Saturday, June 11, 2022

La Piscine


LA PISCINE   **1/2

Jacques Deray
1969
























IDEA:  A couple's summer idyll in the south of France is disrupted by the arrival of the girlfriend's former flame and his 18-year-old daughter.



BLURB:  A decadent coastal villa with too much space for its inhabitants; bodies idling in estival torpor; copious pregnant silences and numbed gazes from behind glass; indeed, we’re in the self-consciously modernist territory of bourgeois ennui in La Piscine. Specifically, the bourgeois ennui of two supernaturally attractive French people played by Alain Delon and Romy Schneider, whose starched, iconized figures serve as synecdoches of the film’s sumptuous but largely vacuous visual allure. Positioned within Deray’s manicured, late-60s chic aesthetic, they’re more objects of sensual contemplation than multidimensional characters, at once embodying an ad-mass image of epicurean beauty and luxury and a banal idea of a vain, myopic social elite. La Piscine builds its drama from the interpersonal trouble that inevitably surfaces within their paradise, with Deray showing a special predilection for the unspoken tensions that thrum under placid stretches of summery repose.
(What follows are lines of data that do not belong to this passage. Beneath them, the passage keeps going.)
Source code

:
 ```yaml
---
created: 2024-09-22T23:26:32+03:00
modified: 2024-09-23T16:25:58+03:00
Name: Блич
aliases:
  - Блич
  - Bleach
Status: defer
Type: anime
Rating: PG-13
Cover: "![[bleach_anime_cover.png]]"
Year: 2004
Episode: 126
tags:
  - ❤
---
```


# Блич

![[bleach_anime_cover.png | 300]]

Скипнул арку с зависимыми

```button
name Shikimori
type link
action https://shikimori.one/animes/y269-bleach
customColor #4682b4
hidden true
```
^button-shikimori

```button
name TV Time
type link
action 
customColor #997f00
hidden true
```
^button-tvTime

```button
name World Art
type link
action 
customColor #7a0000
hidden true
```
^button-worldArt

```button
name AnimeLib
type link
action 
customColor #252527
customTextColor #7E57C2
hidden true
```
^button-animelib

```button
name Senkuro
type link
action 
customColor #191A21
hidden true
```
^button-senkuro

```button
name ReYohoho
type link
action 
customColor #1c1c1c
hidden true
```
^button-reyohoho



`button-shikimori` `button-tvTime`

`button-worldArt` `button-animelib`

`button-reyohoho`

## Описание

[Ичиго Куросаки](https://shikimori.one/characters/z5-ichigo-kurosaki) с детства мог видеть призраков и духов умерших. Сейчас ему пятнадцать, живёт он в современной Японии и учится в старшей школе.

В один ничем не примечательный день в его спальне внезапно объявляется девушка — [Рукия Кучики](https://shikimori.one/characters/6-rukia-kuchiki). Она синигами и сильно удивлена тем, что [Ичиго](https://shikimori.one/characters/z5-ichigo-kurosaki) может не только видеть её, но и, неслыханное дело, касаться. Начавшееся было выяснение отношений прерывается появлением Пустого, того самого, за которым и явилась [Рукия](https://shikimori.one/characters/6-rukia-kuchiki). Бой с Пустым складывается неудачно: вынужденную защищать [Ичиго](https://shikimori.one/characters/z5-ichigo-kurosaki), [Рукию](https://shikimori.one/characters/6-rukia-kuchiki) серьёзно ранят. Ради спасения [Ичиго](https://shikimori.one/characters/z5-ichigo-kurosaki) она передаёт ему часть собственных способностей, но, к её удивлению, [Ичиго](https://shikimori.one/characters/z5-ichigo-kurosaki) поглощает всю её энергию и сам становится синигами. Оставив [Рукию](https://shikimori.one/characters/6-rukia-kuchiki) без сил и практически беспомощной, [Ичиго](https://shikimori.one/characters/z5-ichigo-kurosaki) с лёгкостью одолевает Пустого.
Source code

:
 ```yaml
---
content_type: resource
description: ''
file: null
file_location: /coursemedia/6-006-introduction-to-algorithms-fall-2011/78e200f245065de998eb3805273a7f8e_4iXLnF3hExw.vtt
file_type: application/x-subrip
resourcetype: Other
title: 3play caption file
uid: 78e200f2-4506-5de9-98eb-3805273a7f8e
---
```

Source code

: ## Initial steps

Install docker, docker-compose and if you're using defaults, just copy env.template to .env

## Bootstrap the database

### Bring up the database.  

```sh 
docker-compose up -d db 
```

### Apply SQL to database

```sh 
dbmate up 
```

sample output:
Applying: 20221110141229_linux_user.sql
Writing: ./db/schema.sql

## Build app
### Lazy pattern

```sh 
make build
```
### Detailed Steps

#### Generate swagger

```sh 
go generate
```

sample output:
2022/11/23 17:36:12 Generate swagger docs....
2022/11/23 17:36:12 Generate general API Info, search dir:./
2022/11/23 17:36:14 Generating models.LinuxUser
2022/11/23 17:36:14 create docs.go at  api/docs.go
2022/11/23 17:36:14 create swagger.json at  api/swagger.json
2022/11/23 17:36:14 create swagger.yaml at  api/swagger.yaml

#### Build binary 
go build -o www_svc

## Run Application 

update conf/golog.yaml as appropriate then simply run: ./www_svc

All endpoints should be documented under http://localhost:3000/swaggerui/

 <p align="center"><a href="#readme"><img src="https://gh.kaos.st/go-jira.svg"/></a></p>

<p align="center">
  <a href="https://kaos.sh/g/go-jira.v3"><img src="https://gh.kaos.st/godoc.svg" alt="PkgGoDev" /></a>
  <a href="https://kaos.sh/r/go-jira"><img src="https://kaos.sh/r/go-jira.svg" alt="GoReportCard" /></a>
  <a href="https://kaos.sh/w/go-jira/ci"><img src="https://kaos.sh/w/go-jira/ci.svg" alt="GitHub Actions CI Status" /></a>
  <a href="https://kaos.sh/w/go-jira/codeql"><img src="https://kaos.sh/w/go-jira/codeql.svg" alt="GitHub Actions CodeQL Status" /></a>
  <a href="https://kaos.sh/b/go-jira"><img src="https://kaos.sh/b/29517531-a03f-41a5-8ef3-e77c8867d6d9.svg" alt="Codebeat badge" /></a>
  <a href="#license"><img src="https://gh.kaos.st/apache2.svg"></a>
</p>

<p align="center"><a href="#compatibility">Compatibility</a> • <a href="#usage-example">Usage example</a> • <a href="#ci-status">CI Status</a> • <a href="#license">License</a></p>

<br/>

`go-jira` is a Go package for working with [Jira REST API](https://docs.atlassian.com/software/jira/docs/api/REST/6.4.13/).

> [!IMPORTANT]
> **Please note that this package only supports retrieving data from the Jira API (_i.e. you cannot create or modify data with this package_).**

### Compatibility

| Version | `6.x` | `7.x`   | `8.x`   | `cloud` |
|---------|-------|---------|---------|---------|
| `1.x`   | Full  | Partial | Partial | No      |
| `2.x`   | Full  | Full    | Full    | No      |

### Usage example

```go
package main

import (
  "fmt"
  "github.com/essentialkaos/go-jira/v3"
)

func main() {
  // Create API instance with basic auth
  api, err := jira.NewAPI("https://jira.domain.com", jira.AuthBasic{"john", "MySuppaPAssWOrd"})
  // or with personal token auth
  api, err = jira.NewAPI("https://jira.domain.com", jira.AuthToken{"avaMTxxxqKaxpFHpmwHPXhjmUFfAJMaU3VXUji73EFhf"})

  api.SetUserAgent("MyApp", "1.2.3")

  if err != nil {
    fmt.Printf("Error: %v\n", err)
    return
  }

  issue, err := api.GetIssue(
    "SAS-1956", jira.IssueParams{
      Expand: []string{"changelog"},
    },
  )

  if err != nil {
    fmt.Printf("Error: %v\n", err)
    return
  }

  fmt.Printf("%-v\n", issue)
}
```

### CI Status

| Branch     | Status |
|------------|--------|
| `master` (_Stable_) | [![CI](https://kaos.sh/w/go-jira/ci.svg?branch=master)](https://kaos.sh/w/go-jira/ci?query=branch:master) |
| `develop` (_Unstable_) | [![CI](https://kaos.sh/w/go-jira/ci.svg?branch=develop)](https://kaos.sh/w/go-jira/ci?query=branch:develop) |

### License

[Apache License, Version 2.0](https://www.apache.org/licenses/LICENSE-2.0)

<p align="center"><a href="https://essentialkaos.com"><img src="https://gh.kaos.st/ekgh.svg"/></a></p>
Yet the film’s languors are often more moribund than scintillating, the suspense falling slack within a rote schema of sexual jealousy, narcissism, and becalmed amorality. La Piscine is consistently snazzy in its lensing, costuming, and production design, but it’s never quite as formally entrancing or as interesting as it fancies itself. Perhaps that’s just another way in which it reflects its charmed but charmless protagonists.